(Pictures paired with source code)
=== Section Start ===

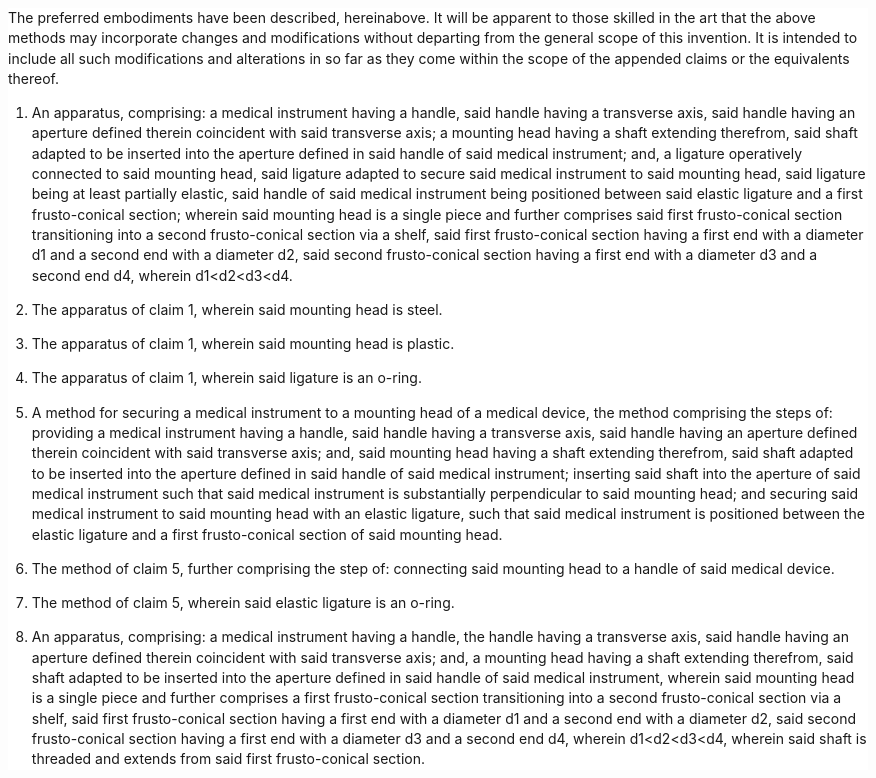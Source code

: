 The preferred embodiments have been described, hereinabove. It will be apparent to those skilled in the art that the above methods may incorporate changes and modifications without departing from the general scope of this invention. It is intended to include all such modifications and alterations in so far as they come within the scope of the appended claims or the equivalents thereof.

1. An apparatus, comprising:
a medical instrument having a handle, said handle having a transverse axis, said handle having an aperture defined therein coincident with said transverse axis; 
a mounting head having a shaft extending therefrom, said shaft adapted to be inserted into the aperture defined in said handle of said medical instrument; and, 
a ligature operatively connected to said mounting head, said ligature adapted to secure said medical instrument to said mounting head, said ligature being at least partially elastic, said handle of said medical instrument being positioned between said elastic ligature and a first frusto-conical section; 
wherein said mounting head is a single piece and further comprises said first frusto-conical section transitioning into a second frusto-conical section via a shelf, said first frusto-conical section having a first end with a diameter d1 and a second end with a diameter d2, said second frusto-conical section having a first end with a diameter d3 and a second end d4, wherein d1<d2<d3<d4. 


  
2. The apparatus of claim 1, wherein said mounting head is steel.

  
3. The apparatus of claim 1, wherein said mounting head is plastic.

  
4. The apparatus of claim 1, wherein said ligature is an o-ring.

  
5. A method for securing a medical instrument to a mounting head of a medical device, the method comprising the steps of:
providing a medical instrument having a handle, said handle having a transverse axis, said handle having an aperture defined therein coincident with said transverse axis; and, said mounting head having a shaft extending therefrom, said shaft adapted to be inserted into the aperture defined in said handle of said medical instrument; 
inserting said shaft into the aperture of said medical instrument such that said medical instrument is substantially perpendicular to said mounting head; and 
securing said medical instrument to said mounting head with an elastic ligature, such that said medical instrument is positioned between the elastic ligature and a first frusto-conical section of said mounting head. 


  
6. The method of claim 5, further comprising the step of:
connecting said mounting head to a handle of said medical device. 


  
7. The method of claim 5, wherein said elastic ligature is an o-ring.

  
8. An apparatus, comprising:
a medical instrument having a handle, the handle having a transverse axis, said handle having an aperture defined therein coincident with said transverse axis; and, 
a mounting head having a shaft extending therefrom, said shaft adapted to be inserted into the aperture defined in said handle of said medical instrument, wherein said mounting head is a single piece and further comprises a first frusto-conical section transitioning into a second frusto-conical section via a shelf, said first frusto-conical section having a first end with a diameter d1 and a second end with a diameter d2, said second frusto-conical section having a first end with a diameter d3 and a second end d4, wherein d1<d2<d3<d4, wherein said shaft is threaded and extends from said first frusto-conical section.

=== Section End ===

#### Assigned task:
For the string "device", give the number of lines in the records that contain it and nothing besides.

#### Answer space:
2